Standaardwaarde voor de methaanslip van het meest gangbare type lng-motor te verhogen tot ten minste 6%

Vandaag heeft de Internationale Raad voor schoon vervoer (International Council on Clean Transportation – ICCT) een nieuw rapport gepubliceerd over de methaanuitstoot van schepen die op vloeibaar aardgas (lng) varen in Europa en Australië. Het is gebaseerd op gegevens die zijn verzameld door drones, helikopters en boordsensoren tijdens het project FUMES (Fugitive and Unburned Methane Emissions from Ships – uitstoot van vluchtig, onverbrand methaan door schepen), dat twee jaar heeft geduurd.

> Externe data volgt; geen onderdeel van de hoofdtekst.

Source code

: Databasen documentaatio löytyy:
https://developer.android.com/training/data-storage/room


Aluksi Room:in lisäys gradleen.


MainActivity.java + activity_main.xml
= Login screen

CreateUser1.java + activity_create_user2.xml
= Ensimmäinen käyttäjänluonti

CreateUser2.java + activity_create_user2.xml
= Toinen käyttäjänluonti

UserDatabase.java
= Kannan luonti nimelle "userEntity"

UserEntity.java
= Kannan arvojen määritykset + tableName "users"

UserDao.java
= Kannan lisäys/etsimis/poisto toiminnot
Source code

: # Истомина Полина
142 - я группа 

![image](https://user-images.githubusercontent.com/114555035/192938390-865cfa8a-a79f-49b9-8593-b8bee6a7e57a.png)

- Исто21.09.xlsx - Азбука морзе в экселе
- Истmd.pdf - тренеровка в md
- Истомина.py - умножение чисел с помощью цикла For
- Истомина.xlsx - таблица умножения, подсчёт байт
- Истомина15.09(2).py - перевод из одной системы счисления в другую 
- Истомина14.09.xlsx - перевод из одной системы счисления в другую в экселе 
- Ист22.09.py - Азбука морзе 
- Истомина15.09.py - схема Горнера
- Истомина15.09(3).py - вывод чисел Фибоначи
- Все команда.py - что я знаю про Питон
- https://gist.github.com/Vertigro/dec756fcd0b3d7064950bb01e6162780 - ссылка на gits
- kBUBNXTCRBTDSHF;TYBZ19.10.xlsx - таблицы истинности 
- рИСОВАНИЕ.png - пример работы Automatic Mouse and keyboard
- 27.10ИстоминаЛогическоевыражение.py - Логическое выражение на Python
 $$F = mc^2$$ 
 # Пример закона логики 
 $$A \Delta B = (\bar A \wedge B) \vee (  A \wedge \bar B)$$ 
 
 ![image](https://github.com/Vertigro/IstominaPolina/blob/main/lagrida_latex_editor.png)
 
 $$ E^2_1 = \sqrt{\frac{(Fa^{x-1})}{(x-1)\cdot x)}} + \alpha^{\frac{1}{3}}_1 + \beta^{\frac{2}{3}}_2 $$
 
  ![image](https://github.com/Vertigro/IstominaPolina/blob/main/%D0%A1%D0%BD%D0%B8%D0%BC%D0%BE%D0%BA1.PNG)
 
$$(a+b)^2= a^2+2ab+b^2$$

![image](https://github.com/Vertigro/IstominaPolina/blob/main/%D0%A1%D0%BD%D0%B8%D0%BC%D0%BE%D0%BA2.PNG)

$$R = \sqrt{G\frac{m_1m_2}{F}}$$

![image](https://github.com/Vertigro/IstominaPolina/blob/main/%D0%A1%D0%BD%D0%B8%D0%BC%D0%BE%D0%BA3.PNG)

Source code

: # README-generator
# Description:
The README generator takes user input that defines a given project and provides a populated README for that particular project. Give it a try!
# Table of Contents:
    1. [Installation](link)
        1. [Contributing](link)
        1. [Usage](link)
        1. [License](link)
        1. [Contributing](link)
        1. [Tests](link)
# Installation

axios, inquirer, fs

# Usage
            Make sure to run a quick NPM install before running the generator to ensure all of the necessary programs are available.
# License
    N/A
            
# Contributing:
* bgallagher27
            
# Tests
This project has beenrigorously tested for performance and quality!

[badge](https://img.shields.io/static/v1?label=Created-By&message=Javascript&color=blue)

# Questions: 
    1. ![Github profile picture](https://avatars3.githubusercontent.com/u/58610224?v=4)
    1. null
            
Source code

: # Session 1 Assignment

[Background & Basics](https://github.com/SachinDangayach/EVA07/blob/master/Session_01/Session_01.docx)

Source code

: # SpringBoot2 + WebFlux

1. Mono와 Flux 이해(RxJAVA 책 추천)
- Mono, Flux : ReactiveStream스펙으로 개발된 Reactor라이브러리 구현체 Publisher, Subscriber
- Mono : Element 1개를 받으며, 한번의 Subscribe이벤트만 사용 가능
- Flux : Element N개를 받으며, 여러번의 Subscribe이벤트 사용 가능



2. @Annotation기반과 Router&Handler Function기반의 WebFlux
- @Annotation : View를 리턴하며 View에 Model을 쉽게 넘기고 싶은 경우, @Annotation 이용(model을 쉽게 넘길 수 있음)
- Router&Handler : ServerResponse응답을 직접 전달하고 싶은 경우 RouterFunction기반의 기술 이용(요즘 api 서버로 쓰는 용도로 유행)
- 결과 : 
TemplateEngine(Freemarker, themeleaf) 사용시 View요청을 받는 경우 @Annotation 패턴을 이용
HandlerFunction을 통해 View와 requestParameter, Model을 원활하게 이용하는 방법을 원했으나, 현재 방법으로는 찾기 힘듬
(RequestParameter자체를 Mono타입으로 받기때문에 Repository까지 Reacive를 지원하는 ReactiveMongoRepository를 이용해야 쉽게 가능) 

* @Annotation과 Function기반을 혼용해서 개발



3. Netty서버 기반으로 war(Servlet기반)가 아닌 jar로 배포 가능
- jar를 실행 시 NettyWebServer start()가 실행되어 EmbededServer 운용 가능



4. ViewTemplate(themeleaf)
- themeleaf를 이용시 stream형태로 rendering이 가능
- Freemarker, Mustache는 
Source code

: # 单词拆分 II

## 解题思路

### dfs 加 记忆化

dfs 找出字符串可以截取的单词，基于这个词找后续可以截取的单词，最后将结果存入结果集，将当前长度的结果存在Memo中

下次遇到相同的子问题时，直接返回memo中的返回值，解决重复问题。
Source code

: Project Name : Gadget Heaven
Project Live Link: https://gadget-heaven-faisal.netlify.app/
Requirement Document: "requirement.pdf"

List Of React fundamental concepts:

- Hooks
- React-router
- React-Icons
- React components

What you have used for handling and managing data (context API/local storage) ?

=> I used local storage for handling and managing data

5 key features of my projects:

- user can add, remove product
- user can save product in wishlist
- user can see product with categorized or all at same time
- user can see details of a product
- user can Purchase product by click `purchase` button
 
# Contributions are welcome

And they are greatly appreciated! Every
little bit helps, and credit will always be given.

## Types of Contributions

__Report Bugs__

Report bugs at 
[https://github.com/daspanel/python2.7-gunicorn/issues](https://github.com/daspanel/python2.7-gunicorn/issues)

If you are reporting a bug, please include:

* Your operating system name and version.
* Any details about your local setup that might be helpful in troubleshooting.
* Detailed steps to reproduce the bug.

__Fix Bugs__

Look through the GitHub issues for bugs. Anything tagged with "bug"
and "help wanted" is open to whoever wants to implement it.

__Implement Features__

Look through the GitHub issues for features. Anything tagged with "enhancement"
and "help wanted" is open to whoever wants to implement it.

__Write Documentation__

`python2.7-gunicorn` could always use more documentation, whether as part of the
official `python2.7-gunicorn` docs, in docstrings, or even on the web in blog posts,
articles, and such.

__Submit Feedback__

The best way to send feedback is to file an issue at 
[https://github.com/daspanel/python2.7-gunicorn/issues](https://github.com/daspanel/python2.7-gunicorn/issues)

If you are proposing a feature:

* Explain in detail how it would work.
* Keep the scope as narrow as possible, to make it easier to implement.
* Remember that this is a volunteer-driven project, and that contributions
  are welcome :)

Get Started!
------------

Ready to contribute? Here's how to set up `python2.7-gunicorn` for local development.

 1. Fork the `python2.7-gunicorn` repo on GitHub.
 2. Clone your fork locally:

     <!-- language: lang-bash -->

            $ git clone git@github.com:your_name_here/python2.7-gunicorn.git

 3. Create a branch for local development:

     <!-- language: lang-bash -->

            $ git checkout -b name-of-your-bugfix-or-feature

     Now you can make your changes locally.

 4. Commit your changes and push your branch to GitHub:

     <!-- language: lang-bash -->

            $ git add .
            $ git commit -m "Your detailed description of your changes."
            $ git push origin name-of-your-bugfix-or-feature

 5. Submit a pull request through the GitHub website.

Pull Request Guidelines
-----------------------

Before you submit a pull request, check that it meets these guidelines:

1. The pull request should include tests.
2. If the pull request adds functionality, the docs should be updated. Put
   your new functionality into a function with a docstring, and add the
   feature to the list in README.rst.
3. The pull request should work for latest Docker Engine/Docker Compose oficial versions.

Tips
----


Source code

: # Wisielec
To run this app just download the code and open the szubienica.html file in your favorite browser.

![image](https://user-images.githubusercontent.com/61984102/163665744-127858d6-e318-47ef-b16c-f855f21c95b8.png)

FUMES is een samenwerking tussen de ICCT, Explicit ApS en TNO. Het FUMES-rapport bevat de uitgebreidste dataset voor de werkelijke methaanuitstoot van op lng varende schepen, met inbegrip van de ‘methaanslip’ van motoren en vluchtige methaanemissies bij het lossen van lng-ladingen. Methaan is het hoofdbestanddeel van de brandstof lng en methaanslip is het deel hiervan dat onverbrand uit de motor naar de atmosfeer ontsnapt. De werkelijke methaanslip, gemeten in de pluimen van 18 schepen met het meest gangbare type lng-scheepsmotor (LPDF viertakt), bedroeg gemiddeld 6,4%, terwijl de EU-regelgeving momenteel uitgaat van 3,1% methaanslip en de Internationale Maritieme Organisatie van de Verenigde Naties (IMO) van 3,5%.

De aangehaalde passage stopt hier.